- Hide Paper Summary
Year: ASPLOS 2020
Keyword: NVM; MVCC; STM; TimeStone; Redo Logging
- TimeStone is essentially redo log + DRAM Buffer + group commit + operation logging. Group commit amortizes persistence cost by combining multiple object updates into one and let the traffic be absorbed by DRAM. Operation logging works with group commit to allow transactions to commit immediately, since the txn can be recovered using the operation log.
How does each transaction find the volatile object in the write set? Is there a per-thread mapping table that maps the object’s master address to its local write set address?
Operation logging only works if re-execution has exactly the same semantics as the original execution. This is difficult to guarantee, especially if the arguments are also objects with pointers, or allocated on the stack, or library environments cannot be recovered.

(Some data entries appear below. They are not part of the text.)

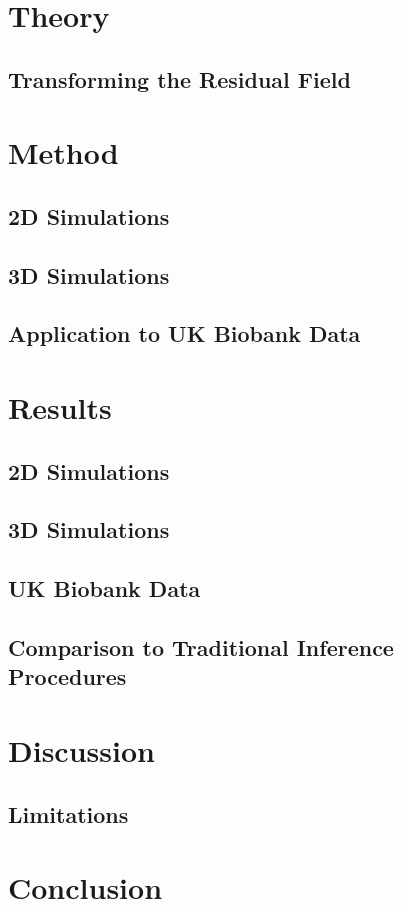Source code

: \section{Theory}

\subsection{Transforming the Residual Field}

\section{Method}

\subsection{2D Simulations}

\subsection{3D Simulations}

\subsection{Application to UK Biobank Data}

\section{Results}

\subsection{2D Simulations}

\subsection{3D Simulations}

\subsection{UK Biobank Data}

\subsection{Comparison to Traditional Inference Procedures}

\section{Discussion}

\subsection{Limitations}

\section{Conclusion}
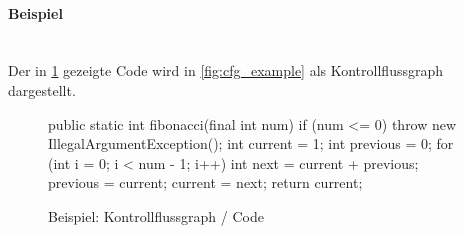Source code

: \documentclass[ngerman,color=3b]{tuda_summary}
\begin{document}
\paragraph{Beispiel}\mbox{}\\
Der in \figurename{} \ref{fig:fibonaccicodecfg} gezeigte Code wird in \figurename{} \ref{fig:cfg_example} als Kontrollflussgraph dargestellt.
\begin{figure}[ht]
    \centering
    \begin{codeBlock}[autogobble]{}
        public static int fibonacci(final int num) {
        	if (num <= 0) {
        		throw new IllegalArgumentException();
        	}
        	int current = 1;
        	int previous = 0;
        	for (int i = 0; i < num - 1; i++) {
        		int next = current + previous;
        		previous = current;
        		current = next;
        	}
        	return current;
        }
	\end{codeBlock}
    \caption{Beispiel: Kontrollflussgraph / Code}
    \label{fig:fibonaccicodecfg}
\end{figure}
\end{document}
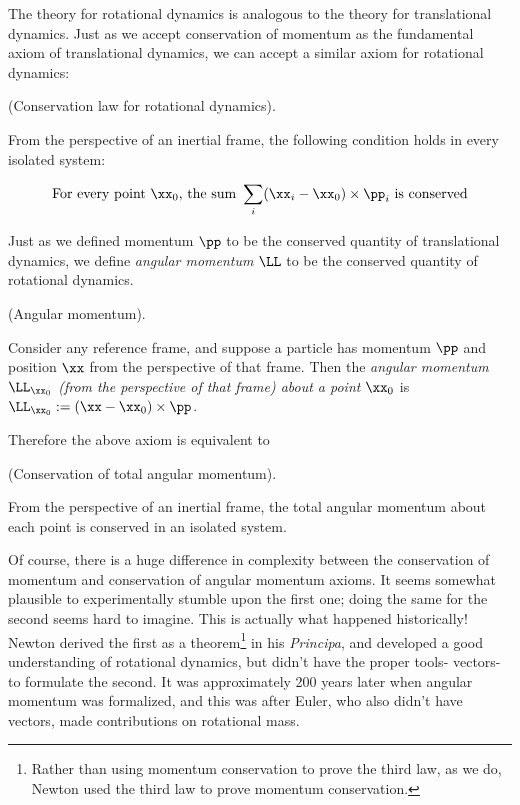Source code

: \documentclass{article}
\begin{document}
The theory for rotational dynamics is analogous to the theory for translational dynamics. Just as we accept conservation of momentum as the fundamental axiom of translational dynamics, we can accept a similar axiom for rotational dynamics:

\begin{axiom}
    (Conservation law for rotational dynamics).

    From the perspective of an inertial frame, the following condition holds in every isolated system:

    \begin{align*}
        \text{For every point $\xx_0$, the sum }  \sum_i (\xx_i - \xx_0) \times \pp_i \text{ is conserved}
    \end{align*}
\end{axiom}

Just as we defined momentum $\pp$ to be the conserved quantity of translational dynamics, we define \textit{angular momentum} $\LL$ to be the conserved quantity of rotational dynamics.

\begin{defn}
    (Angular momentum).

    Consider any reference frame, and suppose a particle has momentum $\pp$ and position $\xx$ from the perspective of that frame. Then the \textit{angular momentum $\LL_{\xx_0}$ (from the perspective of that frame) about a point $\xx_0$} is $\LL_{\xx_0} := (\xx - \xx_0) \times \pp$.
\end{defn}

Therefore the above axiom is equivalent to

\begin{axiom}
    (Conservation of total angular momentum).

    From the perspective of an inertial frame, the total angular momentum about each point is conserved in an isolated system.
\end{axiom}

Of course, there is a huge difference in complexity between the conservation of momentum and conservation of angular momentum axioms. It seems somewhat plausible to experimentally stumble upon the first one; doing the same for the second seems hard to imagine. This is actually what happened historically! Newton derived the first as a theorem\footnote{Rather than using momentum conservation to prove the third law, as we do, Newton used the third law to prove momentum conservation.} in his \textit{Principa}, and developed a good understanding of rotational dynamics, but didn't have the proper tools- vectors- to formulate the second. It was approximately 200 years later when angular momentum was formalized, and this was after Euler, who also didn't have vectors, made contributions on rotational mass.
\end{document}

This paper presents TimeStone, a software transactional memory (STM) framework running on NVM, featuring high scalability and low write amplification. The paper points out that existing implementations of NVM data structures demonstrate various drawbacks. First, for those implemented as specialized, persistent data structures, their programming model and concurrency model is often restricted to only single operation being atomic. Composing multiple operations as one atomic unit is most likely not supported, and difficult to achieve as the internal implementation is hidden from the application developer. Second, for those implemented as transactional libraries, their implementations lack scalability due to centralized mapping structure, metadata, or background algorithms. Lastly, conventional logging approach, if adopted, incurs high write amplification, since both log entries and data need to be persisted to the NVM.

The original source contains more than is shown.